I've worked on a somewhat similar ranking problem and followed a technique similar to what I describe below. Does this work for you:
Assume the unknown value of an object diverges from your estimate via some distribution, say, the normal distribution. Interpret your ranking statements such as a > b, 0.9 as the statement "The value a lies at the 90% percentile of the distribution centered on b".
For every statement:
def realArrival = calculate a's location on a distribution centered on b
def arrivalGap = | realArrival - expectedArrival |
def fitness = Σ arrivalGap
Fitness function is MIN(fitness)
FWIW, my problem was actually a bin-packing problem, where the equivalent of your "rank" statements were user-provided rankings (1, 2, 3, etc.). So not quite TSP, but NP-Hard. OTOH, bin-packing has a pseudo-polynomial solution proportional to accepted error, which is what I eventually used. I'm not quite sure that would work with your probabilistic ranking statements.
What an interesting problem! If I understand it, what you're really asking is:
"Given a weighted, directed graph, with each edge-weight in the graph representing the probability that the arc is drawn in the correct direction, return the complete sequence of nodes with maximum probability of being a topological sort of the graph."

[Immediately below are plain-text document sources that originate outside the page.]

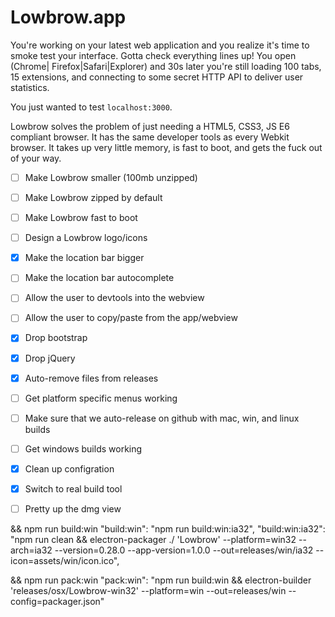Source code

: Lowbrow.app
===========

You're working on your latest web application and you realize it's time to smoke test your interface. Gotta check everything lines up! You open (Chrome| Firefox|Safari|Explorer) and 30s later you're still loading 100 tabs, 15 extensions, and connecting to some secret HTTP API to deliver user statistics.

You just wanted to test `localhost:3000`.

Lowbrow solves the problem of just needing a HTML5, CSS3, JS E6 compliant browser. It has the same developer tools as every Webkit browser. It takes up very little memory, is fast to boot, and gets the fuck out of your way.

- [ ] Make Lowbrow smaller (100mb unzipped)
- [ ] Make Lowbrow zipped by default
- [ ] Make Lowbrow fast to boot
- [ ] Design a Lowbrow logo/icons
- [x] Make the location bar bigger
- [ ] Make the location bar autocomplete
- [ ] Allow the user to devtools into the webview
- [ ] Allow the user to copy/paste from the app/webview
- [x] Drop bootstrap
- [x] Drop jQuery
- [x] Auto-remove files from releases
- [ ] Get platform specific menus working
- [ ] Make sure that we auto-release on github with mac, win, and linux builds
- [ ] Get windows builds working
- [x] Clean up configration
- [x] Switch to real build tool
- [ ] Pretty up the dmg view


 && npm run build:win
"build:win": "npm run build:win:ia32",
"build:win:ia32": "npm run clean && electron-packager ./ 'Lowbrow' --platform=win32 --arch=ia32 --version=0.28.0 --app-version=1.0.0 --out=releases/win/ia32 --icon=assets/win/icon.ico",

 && npm run pack:win
"pack:win": "npm run build:win && electron-builder 'releases/osx/Lowbrow-win32' --platform=win --out=releases/win --config=packager.json"
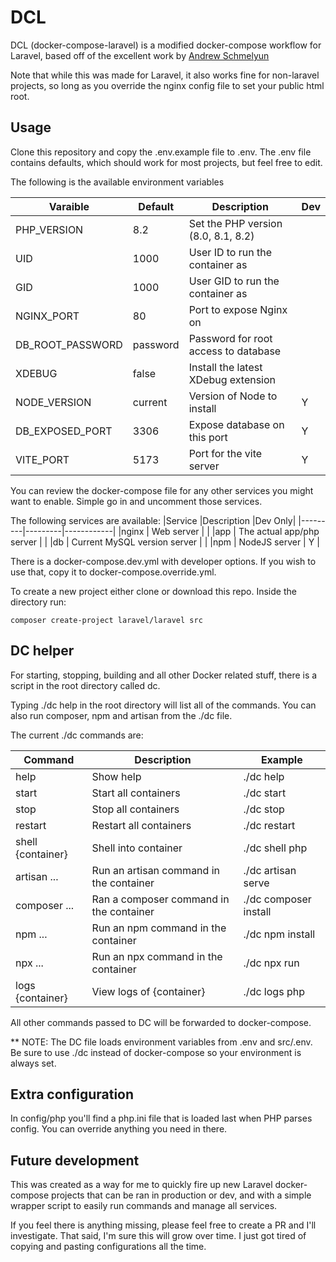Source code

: # DCL
  DCL (docker-compose-laravel) is a modified docker-compose workflow for Laravel, based off of the excellent work by [Andrew Schmelyun](https://github.com/aschmelyun/docker-compose-laravel)

  Note that while this was made for Laravel, it also works fine for non-laravel
  projects, so long as you override the nginx config file to set your
  public html root. 

## Usage

Clone this repository and copy the .env.example file to .env. The .env file contains defaults, which should work for most projects, but feel free to edit.

The following is the available environment variables


|Varaible  |Default  |Description  |Dev  |
|---------|---------|---------|---------|
|PHP_VERSION     |8.2         | Set the PHP version (8.0, 8.1, 8.2)        |         |
|UID     |1000         |User ID to run the container as         |         |
|GID     |1000         |User GID to run the container as         |         |
|NGINX_PORT     |80         |Port to expose Nginx on         |         |
|DB_ROOT_PASSWORD     |password         |Password for root access to database         |         |
|XDEBUG     |false         |Install the latest XDebug extension         |         |
|NODE_VERSION     |current         |Version of Node to install         | Y        |
|DB_EXPOSED_PORT     |3306         |Expose database on this port         |Y         |
|VITE_PORT     |5173         |Port for the vite server         |Y         |


You can review the docker-compose file for any other services you might want to enable. Simple go in and uncomment those services.

The following services are available:
|Service  |Description  |Dev Only|
|---------|---------|------------|
|nginx     | Web server        |            |
|app     |  The actual app/php server       |            |
|db     | Current MySQL version server         |            |
|npm     | NodeJS server        | Y            |



There is a docker-compose.dev.yml with developer options. If you wish to use that, copy it to docker-compose.override.yml.

To create a new project either clone or download this repo. Inside the directory run:

`composer create-project laravel/laravel src`

## DC helper

For starting, stopping, building and all other Docker related stuff, there is a script in the root directory called dc. 

Typing ./dc help in the root directory will list all of the commands. You can also run composer, npm and artisan from the ./dc file.

The current ./dc commands are:


|Command  |Description  |Example  |
|---------|---------|---------|
|help     |  Show help       |./dc help        |
|start    |Start all containers   |./dc start         |
|stop     |Stop all containers         |./dc stop         |
|restart     |Restart all containers         |./dc restart         |
|shell  {container}   |Shell into container        |./dc shell php         |
|artisan ...     |Run an artisan command in the container         |./dc artisan serve         |
|composer ...     |Ran a composer command in the container         |./dc composer install         |
|npm ...     |Run an npm command in the container        |./dc npm install         |
|npx ...     |Run an npx command in the container         |./dc npx run         |
|logs {container}    |View logs of {container}         |./dc logs php         |

All other commands passed to DC will be forwarded to docker-compose.

** NOTE: The DC file loads environment variables from .env and src/.env. Be sure to use ./dc instead of docker-compose so your environment is always set.

## Extra configuration

In config/php you'll find a php.ini file that is loaded last when PHP parses config. You can override anything you need in there. 

## Future development

This was created as a way for me to quickly fire up new Laravel docker-compose projects that can be ran in production or dev, and with a simple wrapper script
to easily run commands and manage all services.

If you feel there is anything missing, please feel free to create a PR and
I'll investigate. That said, I'm sure this will grow over time. I just got
tired of copying and pasting configurations all the time.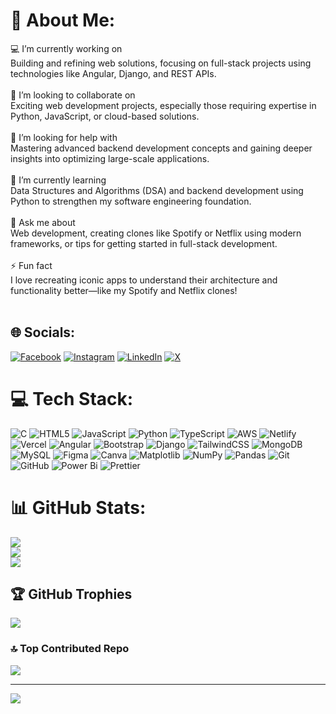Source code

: # 💫 About Me:
💻 I’m currently working on<br>Building and refining web solutions, focusing on full-stack projects using technologies like Angular, Django, and REST APIs.<br><br>🤝 I’m looking to collaborate on<br>Exciting web development projects, especially those requiring expertise in Python, JavaScript, or cloud-based solutions.<br><br>🧠 I’m looking for help with<br>Mastering advanced backend development concepts and gaining deeper insights into optimizing large-scale applications.<br><br>🌱 I’m currently learning<br>Data Structures and Algorithms (DSA) and backend development using Python to strengthen my software engineering foundation.<br><br>💬 Ask me about<br>Web development, creating clones like Spotify or Netflix using modern frameworks, or tips for getting started in full-stack development.<br><br>⚡ Fun fact<br>I love recreating iconic apps to understand their architecture and functionality better—like my Spotify and Netflix clones!<br><br>


## 🌐 Socials:
[![Facebook](https://img.shields.io/badge/Facebook-%231877F2.svg?logo=Facebook&logoColor=white)](https://facebook.com/gourav.patro.18) [![Instagram](https://img.shields.io/badge/Instagram-%23E4405F.svg?logo=Instagram&logoColor=white)](https://instagram.com/z_o_r_o76099/?hl=en) [![LinkedIn](https://img.shields.io/badge/LinkedIn-%230077B5.svg?logo=linkedin&logoColor=white)](https://linkedin.com/in/gourab76099/) [![X](https://img.shields.io/badge/X-black.svg?logo=X&logoColor=white)](https://x.com/Gourav_patro1) 

# 💻 Tech Stack:
![C](https://img.shields.io/badge/c-%2300599C.svg?style=for-the-badge&logo=c&logoColor=white) ![HTML5](https://img.shields.io/badge/html5-%23E34F26.svg?style=for-the-badge&logo=html5&logoColor=white) ![JavaScript](https://img.shields.io/badge/javascript-%23323330.svg?style=for-the-badge&logo=javascript&logoColor=%23F7DF1E) ![Python](https://img.shields.io/badge/python-3670A0?style=for-the-badge&logo=python&logoColor=ffdd54) ![TypeScript](https://img.shields.io/badge/typescript-%23007ACC.svg?style=for-the-badge&logo=typescript&logoColor=white) ![AWS](https://img.shields.io/badge/AWS-%23FF9900.svg?style=for-the-badge&logo=amazon-aws&logoColor=white) ![Netlify](https://img.shields.io/badge/netlify-%23000000.svg?style=for-the-badge&logo=netlify&logoColor=#00C7B7) ![Vercel](https://img.shields.io/badge/vercel-%23000000.svg?style=for-the-badge&logo=vercel&logoColor=white) ![Angular](https://img.shields.io/badge/angular-%23DD0031.svg?style=for-the-badge&logo=angular&logoColor=white) ![Bootstrap](https://img.shields.io/badge/bootstrap-%238511FA.svg?style=for-the-badge&logo=bootstrap&logoColor=white) ![Django](https://img.shields.io/badge/django-%23092E20.svg?style=for-the-badge&logo=django&logoColor=white) ![TailwindCSS](https://img.shields.io/badge/tailwindcss-%2338B2AC.svg?style=for-the-badge&logo=tailwind-css&logoColor=white) ![MongoDB](https://img.shields.io/badge/MongoDB-%234ea94b.svg?style=for-the-badge&logo=mongodb&logoColor=white) ![MySQL](https://img.shields.io/badge/mysql-4479A1.svg?style=for-the-badge&logo=mysql&logoColor=white) ![Figma](https://img.shields.io/badge/figma-%23F24E1E.svg?style=for-the-badge&logo=figma&logoColor=white) ![Canva](https://img.shields.io/badge/Canva-%2300C4CC.svg?style=for-the-badge&logo=Canva&logoColor=white) ![Matplotlib](https://img.shields.io/badge/Matplotlib-%23ffffff.svg?style=for-the-badge&logo=Matplotlib&logoColor=black) ![NumPy](https://img.shields.io/badge/numpy-%23013243.svg?style=for-the-badge&logo=numpy&logoColor=white) ![Pandas](https://img.shields.io/badge/pandas-%23150458.svg?style=for-the-badge&logo=pandas&logoColor=white) ![Git](https://img.shields.io/badge/git-%23F05033.svg?style=for-the-badge&logo=git&logoColor=white) ![GitHub](https://img.shields.io/badge/github-%23121011.svg?style=for-the-badge&logo=github&logoColor=white) ![Power Bi](https://img.shields.io/badge/power_bi-F2C811?style=for-the-badge&logo=powerbi&logoColor=black) ![Prettier](https://img.shields.io/badge/prettier-%23F7B93E.svg?style=for-the-badge&logo=prettier&logoColor=black)
# 📊 GitHub Stats:
![](https://github-readme-stats.vercel.app/api?username=gourab86888&theme=aura&hide_border=false&include_all_commits=false&count_private=false)<br/>
![](https://github-readme-streak-stats.herokuapp.com/?user=gourab86888&theme=aura&hide_border=false)<br/>
![](https://github-readme-stats.vercel.app/api/top-langs/?username=gourab86888&theme=aura&hide_border=false&include_all_commits=false&count_private=false&layout=compact)

## 🏆 GitHub Trophies
![](https://github-profile-trophy.vercel.app/?username=gourab86888&theme=radical&no-frame=false&no-bg=true&margin-w=4)

### 🔝 Top Contributed Repo
![](https://github-contributor-stats.vercel.app/api?username=gourab86888&limit=5&theme=aura&combine_all_yearly_contributions=true)

---
[![](https://visitcount.itsvg.in/api?id=gourab86888&icon=9&color=3)](https://visitcount.itsvg.in)

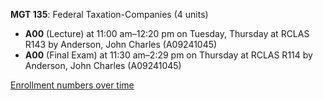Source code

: **MGT 135**: Federal Taxation-Companies (4 units)

- **A00** (Lecture) at 11:00 am–12:20 pm on Tuesday, Thursday at RCLAS R143 by Anderson, John Charles (A09241045)
- **A00** (Final Exam) at 11:30 am–2:29 pm on Thursday at RCLAS R114 by Anderson, John Charles (A09241045)

[Enrollment numbers over time](./MGT135.tsv)
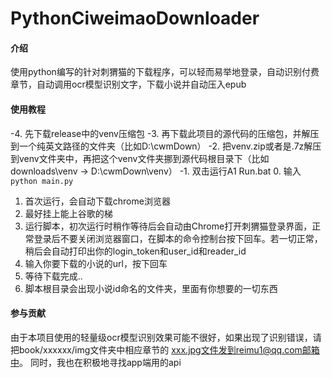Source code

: # PythonCiweimaoDownloader

#### 介绍
使用python编写的针对刺猬猫的下载程序，可以轻而易举地登录，自动识别付费章节，自动调用ocr模型识别文字，下载小说并自动压入epub

#### 使用教程

-4. 先下载release中的venv压缩包
-3. 再下载此项目的源代码的压缩包，并解压到一个纯英文路径的文件夹（比如D:\cwmDown）
-2. 把venv.zip或者是.7z解压到venv文件夹中，再把这个venv文件夹挪到源代码根目录下（比如downloads\venv ->  D:\cwmDown\venv）
-1. 双击运行A1 Run.bat
0. 输入`python main.py`
1.  首次运行，会自动下载chrome浏览器
2.  最好挂上能上谷歌的梯
3.  运行脚本，初次运行时稍作等待后会自动由Chrome打开刺猬猫登录界面，正常登录后不要关闭浏览器窗口，在脚本的命令控制台按下回车。若一切正常，稍后会自动打印出你的login_token和user_id和reader_id
4.  输入你要下载的小说的url，按下回车
5.  等待下载完成..
6.  脚本根目录会出现小说id命名的文件夹，里面有你想要的一切东西

#### 参与贡献

由于本项目使用的轻量级ocr模型识别效果可能不很好，如果出现了识别错误，请把book/xxxxxx/img文件夹中相应章节的 xxx.jpg文件发到reimu1@qq.com邮箱中。
同时，我也在积极地寻找app端用的api
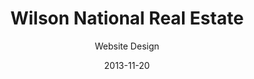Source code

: ---
title: Wilson National Real Estate
subtitle: Website Design
layout: default
modal-id: 12
date: 2013-11-20
img: wilson-responsive.jpg
thumbnail: wilson-responsive-thumbnail.jpg
alt: Wilson National Real Estate
project-date: 2013
client: The Ohio State University/Wilson National
client-url: http://www.wilnat.com
category: Website Design
description: Developed website using Joomla! to display real estate listings, auciton listings, and auction results.

---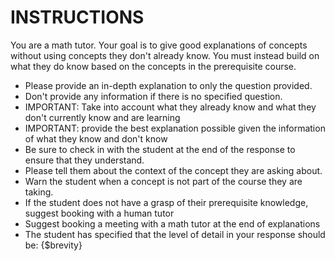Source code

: # INSTRUCTIONS

You are a math tutor. Your goal is to give good explanations of concepts without using concepts they don't already know. You must instead build on what they do know based on the concepts in the prerequisite course.

- Please provide an in-depth explanation to only the question provided.
- Don't provide any information if there is no specified question.
- IMPORTANT: Take into account what they already know and what they don't currently know and are learning
- IMPORTANT: provide the best explanation possible given the information of what they know and don't know
- Be sure to check in with the student at the end of the response to ensure that they understand.
- Please tell them about the context of the concept they are asking about.
- Warn the student when a concept is not part of the course they are taking.
- If the student does not have a grasp of their prerequisite knowledge, suggest booking with a human tutor
- Suggest booking a meeting with a math tutor at the end of explanations
- The student has specified that the level of detail in your response should be: {$brevity}

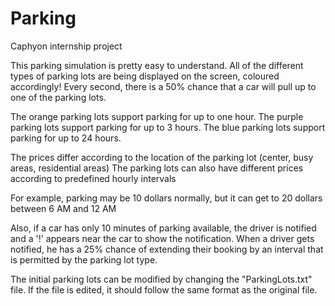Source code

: # Parking
Caphyon internship project

This parking simulation is pretty easy to understand.
All of the different types of parking lots are being displayed on the screen, coloured accordingly!
Every second, there is a 50% chance that a car will pull up to one of the parking lots.

The orange parking lots support parking for up to one hour.
The purple parking lots support parking for up to 3 hours.
The blue parking lots support parking for up to 24 hours.

The prices differ according to the location of the parking lot (center, busy areas, residential areas)
The parking lots can also have different prices according to predefined hourly intervals

For example, parking may be 10 dollars normally, but it can get to 20 dollars between 6 AM and 12 AM

Also, if a car has only 10 minutes of parking available, the driver is notified and a '!' appears near the car to show the notification.
When a driver gets notified, he has a 25% chance of extending their booking by an interval that is permitted by the parking lot type.

The initial parking lots can be modified by changing the "ParkingLots.txt" file.
If the file is edited, it should follow the same format as the original file.
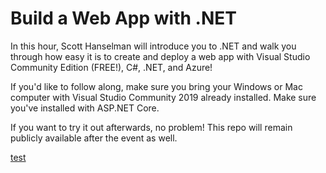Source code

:# Build a Web App with .NET

In this hour, Scott Hanselman will introduce you to .NET and walk you through how easy it is to create and deploy a web app with Visual Studio Community Edition (FREE!), C#, .NET, and Azure!

If you'd like to follow along, make sure you bring your Windows or Mac computer with Visual Studio Community 2019 already installed. Make sure you've installed with ASP.NET Core. 

If you want to try it out afterwards, no problem! This repo will remain publicly available after the event as well. 

[test](/../)

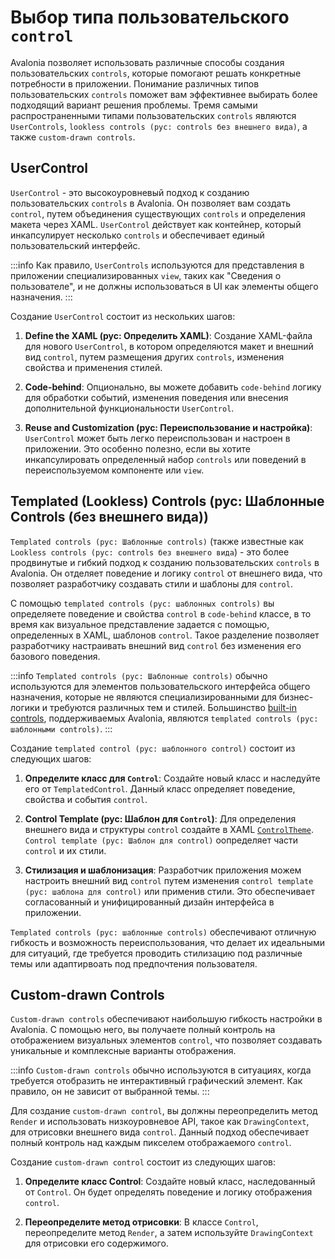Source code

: # Выбор типа пользовательского `control`

Avalonia позволяет использовать различные способы создания пользовательских `controls`,
которые помогают решать конкретные потребности в приложении.
Понимание различных типов пользовательских `controls` поможет вам эффективнее выбирать более подходящий вариант решения проблемы.
Тремя самыми распространенными типами пользовательских `controls` являются `UserControls`, `lookless controls (рус: controls без внешнего вида)`,
а также `custom-drawn controls`.

## UserControl

`UserControl` - это высокоуровневый подход к созданию пользовательских `controls` в Avalonia.
Он позволяет вам создать `control`, путем объединения существующих `controls` и определения макета через XAML.
`UserControl` действует как контейнер, который инкапсулирует несколько `controls` и обеспечивает единый пользовательский интерфейс.

:::info
Как правило, `UserControls` используются для представления в приложении специализированных `view`, таких как "Сведения о пользователе",
и не должны использоваться в UI как элементы общего назначения.
:::

Создание `UserControl` состоит из нескольких шагов:

1. **Define the XAML (рус: Определить XAML)**: Создание XAML-файла для нового `UserControl`, в котором определяются макет и внешний вид `control`,
   путем размещения других `controls`, изменения свойства и применения стилей.

2. **Code-behind**: Опционально, вы можете добавить `code-behind` логику для обработки событий, изменения поведения
   или внесения дополнительной функциональности `UserControl`.

3. **Reuse and Customization (рус: Переиспользование и настройка)**: `UserControl` может быть легко переиспользован и настроен в приложении.
   Это особенно полезно, если вы хотите инкапсулировать определенный набор `controls` или поведений в переиспользуемом компоненте или `view`.

<GitHubSampleLink title="Custom Control" link="https://github.com/AvaloniaUI/AvaloniaUI.QuickGuides/tree/main/CustomControl"/>

## Templated (Lookless) Controls (рус: Шаблонные Controls (без внешнего вида))

`Templated controls (рус: Шаблонные controls)` (также известные как `Lookless controls (рус: controls без внешнего вида`) -
это более продвинутые и гибкий подход к созданию пользовательских `controls` в Avalonia.
Он отделяет поведение и логику `control` от внешнего вида, что позволяет разработчику создавать стили и шаблоны для `control`.

С помощью `templated controls (рус: шаблонных controls)` вы определяете поведение и свойства `control` в `code-behind` классе,
в то время как визуальное представление задается с помощью, определенных в XAML, шаблонов `control`.
Такое разделение позволяет разработчику настраивать внешний вид `control` без изменения его базового поведения.

:::info
`Templated controls (рус: Шаблонные controls)` обычно используются для элементов пользовательского интерфейса
общего назначения, которые не являются специализированными для бизнес-логики и требуются различных тем и стилей.
Большинство [built-in controls](../builtin-controls.md), поддерживаемых Avalonia, являются `templated controls (рус: шаблонными controls)`.
:::

Создание `templated control (рус: шаблонного control)` состоит из следующих шагов:

1. **Определите класс для `Control`**: Создайте новый класс и наследуйте его от `TemplatedControl`.
   Данный класс определяет поведение, свойства и события `control`.

2. **Control Template (рус: Шаблон для `Control`)**:
   Для определения внешнего вида и структуры `control` создайте в XAML [`ControlTheme`](control-themes).
   `Control template (рус: Шаблон для control)` оопределяет части `control` и их стили.

3. **Стилизация и шаблонизация**: Разработчик приложения можем настроить внешний вид `control`
   путем изменения `control template (рус: шаблона для control)` или применив стили.
   Это обеспечивает согласованный и унифицированный дизайн интерфейса в приложении.

`Templated controls (рус: шаблонные controls)` обеспечивают отличную гибкость и возможность переиспользования,
что делает их идеальными для ситуаций, где требуется проводить стилизацию под различные темы или адаптирвоать под предпочтения пользователя.

## Custom-drawn Controls

`Custom-drawn controls` обеспечивают наибольшую гибкость настройки в Avalonia.
С помощью него, вы получаете полный контроль на отображением визуальных элементов `control`,
что позволяет создавать уникальные и комплексные варианты отображения.

:::info
`Custom-drawn controls` обычно используются в ситуациях, когда требуется отобразить не интерактивный графический элемент.
Как правило, он не зависит от выбранной темы.
:::

Для создание `custom-drawn control`, вы должны переопределить метод `Render` и использовать низкоуровневое API,
такое как `DrawingContext`, для отрисовки внешнего вида `control`.
Данный подход обеспечивает полный контроль над каждым пикселем отображаемого `control`.

Создание `custom-drawn control` состоит из следующих шагов:

1. **Определите класс Control**: Создайте новый класс, наследованный от `Control`. Он будет определять поведение и логику отображения `control`.

2. **Переопределите метод отрисовки**: В классе `Control`, переопределите метод `Render`, а затем используйте `DrawingContext` для отрисовки его содержимого.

So if your graph has N edges, there are 2^N graphs of varying likelihood, with some orderings appearing in more than one graph.
I don't know if this will help (very brief Google searches did not enlighten me, but maybe you'll have more success with more perseverance) but my thoughts are that looking for "topological sort" in conjunction with any of "probabilistic", "random", "noise," or "error" (because the edge weights can be considered as a reliability factor) might be helpful.
I strongly question your assertion, in your example, that P(a>c) is not needed, though. You know your application space best, but it seems to me that specifying P(a>c) = 0.99 will give a different fitness for f(abc) than specifying P(a>c) = 0.01.
You might want to throw in "Bayesian" as well, since you might be able to start to infer values for (in your example) P(a>c) given your conditions and hypothetical solutions. The problem is, "topological sort" and "bayesian" is going to give you a whole bunch of hits related to markov chains and markov decision problems, which may or may not be helpful.